Saturday, November 29

851
Muslims in Spain release Eulogius, a supporter of a number of recent Christian martyrs, but require sureties that he will remain in Córdoba. Eventually they will execute him because of his anti-Islamic agitation.
1223
Through publication of "Regula Bullata," Pope Honorius III formally authorized the "Regula Prima," a settled rule of organization and administration for the Franciscan order.
1226
Louis IX of France is crowned at Rheims. Because of the sanctity of his life, he will be declared a saint in 1297, twenty-seven years after his death.
1530
Death of Cardinal Thomas Wolsey, who had been Lord Chancellor of England. He says, "If I had served God as diligently as I have done the King, he would not have given me over in my grey hairs."
1643
Death of Renaissance Italian composer and clergyman Claudio Monteverdi, who served as maestro di cappella at St Mark's Cathedral, Venice.
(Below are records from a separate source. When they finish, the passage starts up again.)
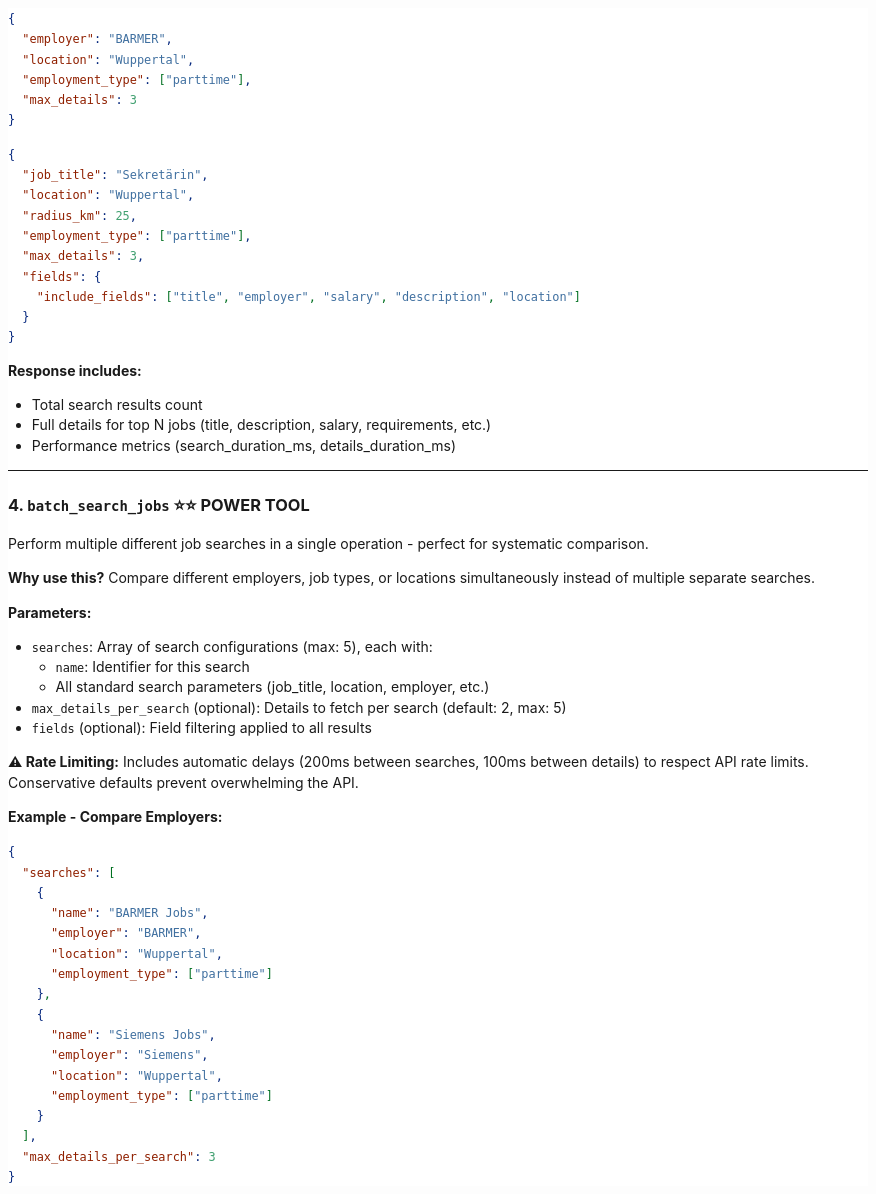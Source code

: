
 ```json
{
  "employer": "BARMER",
  "location": "Wuppertal",
  "employment_type": ["parttime"],
  "max_details": 3
}
```

```json
{
  "job_title": "Sekretärin",
  "location": "Wuppertal",
  "radius_km": 25,
  "employment_type": ["parttime"],
  "max_details": 3,
  "fields": {
    "include_fields": ["title", "employer", "salary", "description", "location"]
  }
}
```

**Response includes:**
- Total search results count
- Full details for top N jobs (title, description, salary, requirements, etc.)
- Performance metrics (search_duration_ms, details_duration_ms)

---

### 4. `batch_search_jobs` ⭐⭐ POWER TOOL

Perform multiple different job searches in a single operation - perfect for systematic comparison.

**Why use this?** Compare different employers, job types, or locations simultaneously instead of multiple separate searches.

**Parameters:**

- `searches`: Array of search configurations (max: 5), each with:
  - `name`: Identifier for this search
  - All standard search parameters (job_title, location, employer, etc.)
- `max_details_per_search` (optional): Details to fetch per search (default: 2, max: 5)
- `fields` (optional): Field filtering applied to all results

**⚠️ Rate Limiting:** Includes automatic delays (200ms between searches, 100ms between details) to respect API rate limits. Conservative defaults prevent overwhelming the API.

**Example - Compare Employers:**

```json
{
  "searches": [
    {
      "name": "BARMER Jobs",
      "employer": "BARMER",
      "location": "Wuppertal",
      "employment_type": ["parttime"]
    },
    {
      "name": "Siemens Jobs",
      "employer": "Siemens",
      "location": "Wuppertal",
      "employment_type": ["parttime"]
    }
  ],
  "max_details_per_search": 3
}
```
An innovator, he developed techniques that flourished in baroque music. He wrote an opera that is still produced, secular madrigals, and many sacred pieces, including several serene masses.
1644
The Massachusetts General Court issued a call for local pastors to learn the dialects of neighboring Indian tribes, as an aid toward converting them to the Christian faith.
1776
Anglican hymnwriter John Newton wrote in a letter: 'He knows our sorrows, not merely as He knows all things, but as one who has been in our situation, and who, though without sin himself, endured when upon earth inexpressibly more for us than He will ever lay upon us.'
1780
In Connecticut, Lemuel Haynes, 27, was licensed to preach in the Congregational Church, becoming the first black minister to be certified by a predominantly white denomination. Five years later, in 1785, Haynes was ordained pastor of a church in Torrington, CT, also making him the first black minister to pastor a white church.
1847
Indians massacre missionary-physician Marcus Whitman and twelve others at Walla Walla. Immigrants had brought measles. Resentment against white incursions came to a head: the natives accused Whitman and other missionaries of black magic and killed them.
1921
Death in Rochester, New York, of Augustus H. Strong, known for his work in systematic theology.
1937
Death of Agnes Ozman, the first student who had spoken in tongues at Charles Parham's Kansas school in 1901, sparking the Pentecostal movement.
1950
A convention begins in Cleveland at which The Federal Council of Churches in America merges with seven other Protestant organizations to become the National Council of the Churches of Christ in the U.S.A.
1952
The Vatican announces that Archbishop Aloysius Stepanic, under house arrest in Yugoslavia, will be made a cardinal. This infuriates Tito's communist regime which protests vigorously, having convicted Stepanic of war crimes and collaboration with Nazis. The ceremony making Stepanic a cardinal will nonetheless take place on January 12, 1953.
1958
Chinese missionary John Ding and his wife Zhu Yiming are captured by Communists in Tibet where they had been evangelizing. They are incarcerated. Zhu will die before her husband and he will not be notified for three years. Then he will be given her clothes and will find the toes of her shoes and the knee area of her dress are worn out from much prayer on her knees. Released after twenty-three years in prison, Ding will return to preaching and will remarry.
1970
In Nagpur, India, six church bodies -- the Anglicans, the United Church of Northern India, the Baptists, the Methodists, the Church of the Brethren and the Disciples of Christ -- merged to form the Church of India.
1979
Jewish settlers hack to death with axes the monk Philoumenos (Sophocles Hasapis), whom the Orthodox Church had appointed as igumen (abbot) of their monastery at Jacob's Well.